By example and through his soft-spoken leadership style, Moses encouraged activists to listen to other people and to become part of communities they wanted to help. He said that Black Mississippians had spent much of their lives having wealthier, more educated people tell them what to do, and he did not want civil rights activists, no matter how well-meaning, to do the same. Moses advocated nonviolent protest, spoke highly of the potential of freedom schools to set examples for new ideas about education, and above all promoted a creative, participatory approach to community life. Moses, along with Fannie Lou Hamer, developed the idea for the 1964 Mississippi Freedom Summer Project. The project which recruited northern college students to join Mississippi Blacks conducting a grassroots voter registration drive. Moses’s final effort that summer was in the political arena.
Later that year, Moses and Ms. Hamer, founded the Mississippi Freedom Democratic Party, which challenged the all-White Democratic state delegation. At the Democratic party’s national presidential convention that August, President Lyndon Johnson prevented the rebels from voting in the national convention and let Jim Crow southerners remain, drawing national attention. Although the MFDP didn’t win any seats, they forced the integration of the mainstream Democratic Party. They also brought representation to people who were usually ignored because of racism, class, and poverty. Fannie Lou Hamer, who later became the voice and face of the MFDP, was one of the delegates. Greatly disillusioned with the continuing violence and growing factionalism between African Americans and Whites in the civil rights movement, Moses wearied from the struggle resigned from COFO in December 1964.

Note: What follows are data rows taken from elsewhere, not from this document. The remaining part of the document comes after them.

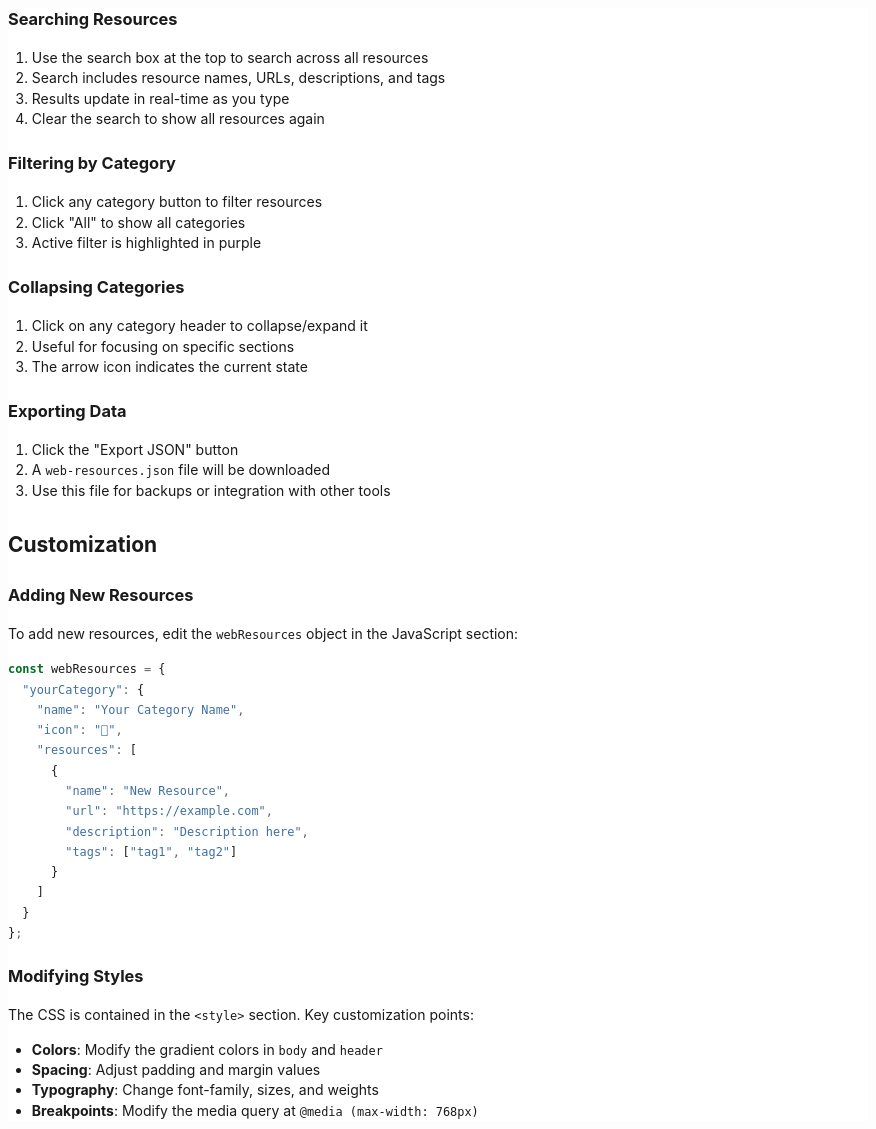 ### Searching Resources
1. Use the search box at the top to search across all resources
2. Search includes resource names, URLs, descriptions, and tags
3. Results update in real-time as you type
4. Clear the search to show all resources again

### Filtering by Category
1. Click any category button to filter resources
2. Click "All" to show all categories
3. Active filter is highlighted in purple

### Collapsing Categories
1. Click on any category header to collapse/expand it
2. Useful for focusing on specific sections
3. The arrow icon indicates the current state

### Exporting Data
1. Click the "Export JSON" button
2. A `web-resources.json` file will be downloaded
3. Use this file for backups or integration with other tools

## Customization

### Adding New Resources

To add new resources, edit the `webResources` object in the JavaScript section:

```javascript
const webResources = {
  "yourCategory": {
    "name": "Your Category Name",
    "icon": "🎯",
    "resources": [
      {
        "name": "New Resource",
        "url": "https://example.com",
        "description": "Description here",
        "tags": ["tag1", "tag2"]
      }
    ]
  }
};
```

### Modifying Styles

The CSS is contained in the `<style>` section. Key customization points:

- **Colors**: Modify the gradient colors in `body` and `header`
- **Spacing**: Adjust padding and margin values
- **Typography**: Change font-family, sizes, and weights
- **Breakpoints**: Modify the media query at `@media (max-width: 768px)`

Bob Moses temporarily dropped his surname, going by his middle name, Parris. In 1965 Moses left Mississippi and began participating in the campaign against the Vietnam War. Following a trip to Africa in 1965, Moses became disillusioned with White liberal reaction to the civil-rights movement, he began cutting off all relationships with Whites, even former SNCC members. Shortly after, Moses was actively recruited by the Vietnam draft board, but moved to Canada to avoid the draft. He was five years too old for the age cutoff and he suspected the intervention of government agents. He spent two years in Canada before moving to Tanzania, where he and his wife Janet lived for several years, having three of their four children, while teaching math and working for the Ministry of Education.
Moses returned to the United States in 1976, under President Jimmy Carter’s amnesty program for draft resisters. In 1982, completing his PhD at Harvard, Moses received a MacArthur Fellowship, and launched the Algebra Project to improve mathematics competency for low-income students and children of color. The Algebra Project has worked with tens of thousands of students across the United States. By 1985, the Algebra Project was officially recognized by the Cambridge School Committee, and was incorporated in 1990. In 2001, Moses and fellow activist and journalist Charles E. Cobb Jr. published Radical Equations: Civil Rights from Mississippi to the Algebra Project, about Moses's life and work in civil rights and education. Additional awards and honors include an Essence Award (1997); the War Resisters League Peace Award (1997); and numerous honorary doctorates, including one from both his alma maters, Hamilton College (1991) and Harvard University (2006). In 2006, Moses was named a Frank H.T. Rhodes Class of ’56 Professor at Cornell University.